Aim of the task: Could you copy every record exactly, leaving the pictures behind?
##############################
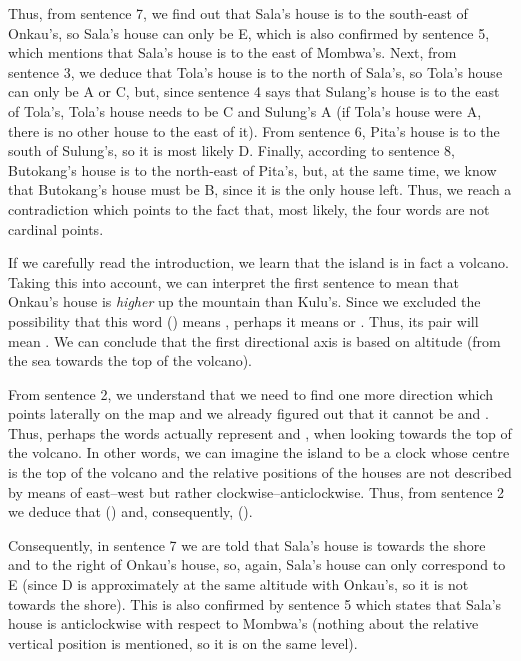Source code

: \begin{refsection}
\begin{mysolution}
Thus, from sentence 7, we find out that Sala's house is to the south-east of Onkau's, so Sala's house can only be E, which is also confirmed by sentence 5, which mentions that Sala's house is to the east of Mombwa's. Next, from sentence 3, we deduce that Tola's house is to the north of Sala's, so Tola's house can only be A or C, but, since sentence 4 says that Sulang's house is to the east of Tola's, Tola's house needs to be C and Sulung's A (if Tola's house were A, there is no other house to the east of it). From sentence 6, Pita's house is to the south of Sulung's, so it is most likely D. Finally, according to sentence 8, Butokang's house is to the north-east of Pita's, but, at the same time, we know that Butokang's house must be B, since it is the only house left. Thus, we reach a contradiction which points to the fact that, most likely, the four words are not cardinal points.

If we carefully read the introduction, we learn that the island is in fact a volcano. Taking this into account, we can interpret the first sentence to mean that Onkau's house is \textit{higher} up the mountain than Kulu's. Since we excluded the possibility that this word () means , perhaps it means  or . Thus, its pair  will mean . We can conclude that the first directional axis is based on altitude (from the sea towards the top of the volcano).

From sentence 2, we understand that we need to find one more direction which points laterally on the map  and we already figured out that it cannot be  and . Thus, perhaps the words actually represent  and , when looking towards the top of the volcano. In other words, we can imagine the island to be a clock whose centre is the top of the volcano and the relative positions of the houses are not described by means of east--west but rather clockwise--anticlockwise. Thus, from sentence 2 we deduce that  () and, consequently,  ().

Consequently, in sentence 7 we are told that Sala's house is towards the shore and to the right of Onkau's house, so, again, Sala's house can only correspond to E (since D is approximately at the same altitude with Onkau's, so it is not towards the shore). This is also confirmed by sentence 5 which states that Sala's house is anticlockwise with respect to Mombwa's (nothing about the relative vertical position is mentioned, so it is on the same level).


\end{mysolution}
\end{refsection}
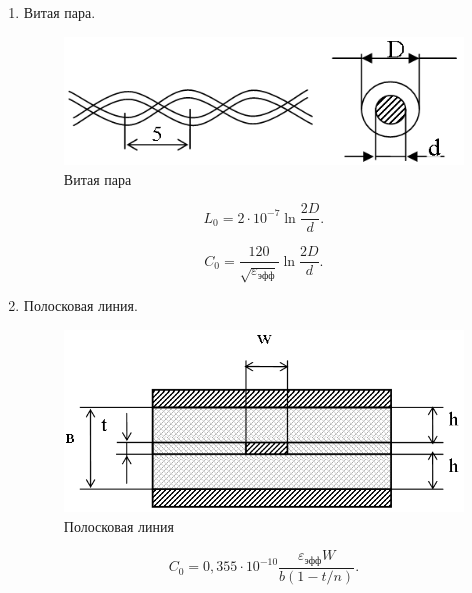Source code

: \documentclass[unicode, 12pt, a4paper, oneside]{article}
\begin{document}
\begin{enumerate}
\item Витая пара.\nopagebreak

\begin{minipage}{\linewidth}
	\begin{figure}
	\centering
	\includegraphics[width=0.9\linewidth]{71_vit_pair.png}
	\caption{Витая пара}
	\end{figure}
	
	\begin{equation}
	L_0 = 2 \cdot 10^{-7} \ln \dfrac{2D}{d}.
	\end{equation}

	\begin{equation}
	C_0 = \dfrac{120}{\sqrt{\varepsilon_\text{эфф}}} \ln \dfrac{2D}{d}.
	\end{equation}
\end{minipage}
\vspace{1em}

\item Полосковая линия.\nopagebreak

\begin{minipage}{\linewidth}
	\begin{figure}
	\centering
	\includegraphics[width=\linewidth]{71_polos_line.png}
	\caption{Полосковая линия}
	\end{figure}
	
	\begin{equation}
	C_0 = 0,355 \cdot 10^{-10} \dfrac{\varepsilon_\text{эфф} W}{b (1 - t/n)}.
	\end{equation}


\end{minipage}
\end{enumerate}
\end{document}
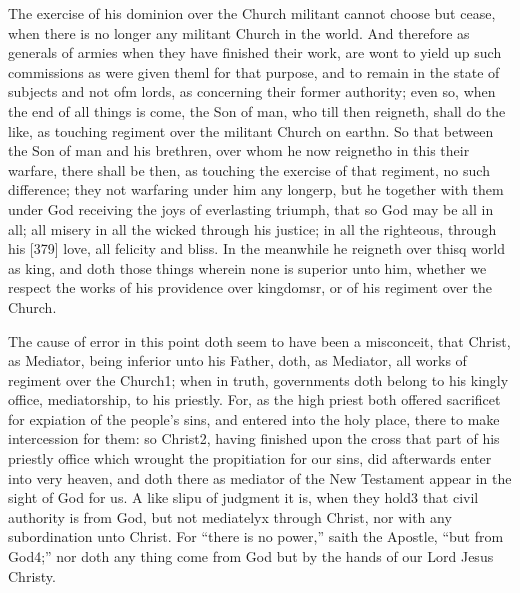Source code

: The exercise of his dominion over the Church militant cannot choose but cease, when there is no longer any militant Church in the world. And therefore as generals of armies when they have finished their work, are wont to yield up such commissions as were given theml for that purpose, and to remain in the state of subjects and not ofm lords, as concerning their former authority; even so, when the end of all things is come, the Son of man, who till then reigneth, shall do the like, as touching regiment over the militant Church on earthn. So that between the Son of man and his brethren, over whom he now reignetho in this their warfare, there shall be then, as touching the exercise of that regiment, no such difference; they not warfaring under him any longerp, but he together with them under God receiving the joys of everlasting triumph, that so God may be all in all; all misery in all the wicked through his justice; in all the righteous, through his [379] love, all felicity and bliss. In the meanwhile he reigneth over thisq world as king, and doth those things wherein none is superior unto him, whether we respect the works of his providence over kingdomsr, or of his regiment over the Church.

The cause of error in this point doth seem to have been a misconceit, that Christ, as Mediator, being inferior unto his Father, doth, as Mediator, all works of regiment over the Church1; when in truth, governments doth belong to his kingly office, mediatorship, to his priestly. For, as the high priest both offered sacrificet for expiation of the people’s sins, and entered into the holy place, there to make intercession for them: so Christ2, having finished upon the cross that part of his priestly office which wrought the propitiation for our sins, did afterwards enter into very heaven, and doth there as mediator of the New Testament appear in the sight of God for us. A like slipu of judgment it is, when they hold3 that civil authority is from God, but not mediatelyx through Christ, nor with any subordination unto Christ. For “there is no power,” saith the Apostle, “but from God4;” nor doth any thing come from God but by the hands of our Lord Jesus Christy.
##############################
Response area:
Source code

: \begin{refsection}
\begin{mysolution}
Thus, from sentence 7, we find out that Sala's house is to the south-east of Onkau's, so Sala's house can only be E, which is also confirmed by sentence 5, which mentions that Sala's house is to the east of Mombwa's. Next, from sentence 3, we deduce that Tola's house is to the north of Sala's, so Tola's house can only be A or C, but, since sentence 4 says that Sulang's house is to the east of Tola's, Tola's house needs to be C and Sulung's A (if Tola's house were A, there is no other house to the east of it). From sentence 6, Pita's house is to the south of Sulung's, so it is most likely D. Finally, according to sentence 8, Butokang's house is to the north-east of Pita's, but, at the same time, we know that Butokang's house must be B, since it is the only house left. Thus, we reach a contradiction which points to the fact that, most likely, the four words are not cardinal points.

If we carefully read the introduction, we learn that the island is in fact a volcano. Taking this into account, we can interpret the first sentence to mean that Onkau's house is \textit{higher} up the mountain than Kulu's. Since we excluded the possibility that this word () means , perhaps it means  or . Thus, its pair  will mean . We can conclude that the first directional axis is based on altitude (from the sea towards the top of the volcano).

From sentence 2, we understand that we need to find one more direction which points laterally on the map  and we already figured out that it cannot be  and . Thus, perhaps the words actually represent  and , when looking towards the top of the volcano. In other words, we can imagine the island to be a clock whose centre is the top of the volcano and the relative positions of the houses are not described by means of east--west but rather clockwise--anticlockwise. Thus, from sentence 2 we deduce that  () and, consequently,  ().

Consequently, in sentence 7 we are told that Sala's house is towards the shore and to the right of Onkau's house, so, again, Sala's house can only correspond to E (since D is approximately at the same altitude with Onkau's, so it is not towards the shore). This is also confirmed by sentence 5 which states that Sala's house is anticlockwise with respect to Mombwa's (nothing about the relative vertical position is mentioned, so it is on the same level).


\end{mysolution}
\end{refsection}
Source code

: \documentclass[unicode, 12pt, a4paper, oneside]{article}
\begin{document}
\begin{enumerate}
\item Витая пара.\nopagebreak

\begin{minipage}{\linewidth}
	\begin{figure}
	\centering
	\includegraphics[width=0.9\linewidth]{71_vit_pair.png}
	\caption{Витая пара}
	\end{figure}
	
	\begin{equation}
	L_0 = 2 \cdot 10^{-7} \ln \dfrac{2D}{d}.
	\end{equation}

	\begin{equation}
	C_0 = \dfrac{120}{\sqrt{\varepsilon_\text{эфф}}} \ln \dfrac{2D}{d}.
	\end{equation}
\end{minipage}
\vspace{1em}

\item Полосковая линия.\nopagebreak

\begin{minipage}{\linewidth}
	\begin{figure}
	\centering
	\includegraphics[width=\linewidth]{71_polos_line.png}
	\caption{Полосковая линия}
	\end{figure}
	
	\begin{equation}
	C_0 = 0,355 \cdot 10^{-10} \dfrac{\varepsilon_\text{эфф} W}{b (1 - t/n)}.
	\end{equation}


\end{minipage}
\end{enumerate}
\end{document}
Source code

: The exercise of his dominion over the Church militant cannot choose but cease, when there is no longer any militant Church in the world. And therefore as generals of armies when they have finished their work, are wont to yield up such commissions as were given theml for that purpose, and to remain in the state of subjects and not ofm lords, as concerning their former authority; even so, when the end of all things is come, the Son of man, who till then reigneth, shall do the like, as touching regiment over the militant Church on earthn. So that between the Son of man and his brethren, over whom he now reignetho in this their warfare, there shall be then, as touching the exercise of that regiment, no such difference; they not warfaring under him any longerp, but he together with them under God receiving the joys of everlasting triumph, that so God may be all in all; all misery in all the wicked through his justice; in all the righteous, through his [379] love, all felicity and bliss. In the meanwhile he reigneth over thisq world as king, and doth those things wherein none is superior unto him, whether we respect the works of his providence over kingdomsr, or of his regiment over the Church.

The cause of error in this point doth seem to have been a misconceit, that Christ, as Mediator, being inferior unto his Father, doth, as Mediator, all works of regiment over the Church1; when in truth, governments doth belong to his kingly office, mediatorship, to his priestly. For, as the high priest both offered sacrificet for expiation of the people’s sins, and entered into the holy place, there to make intercession for them: so Christ2, having finished upon the cross that part of his priestly office which wrought the propitiation for our sins, did afterwards enter into very heaven, and doth there as mediator of the New Testament appear in the sight of God for us. A like slipu of judgment it is, when they hold3 that civil authority is from God, but not mediatelyx through Christ, nor with any subordination unto Christ. For “there is no power,” saith the Apostle, “but from God4;” nor doth any thing come from God but by the hands of our Lord Jesus Christy.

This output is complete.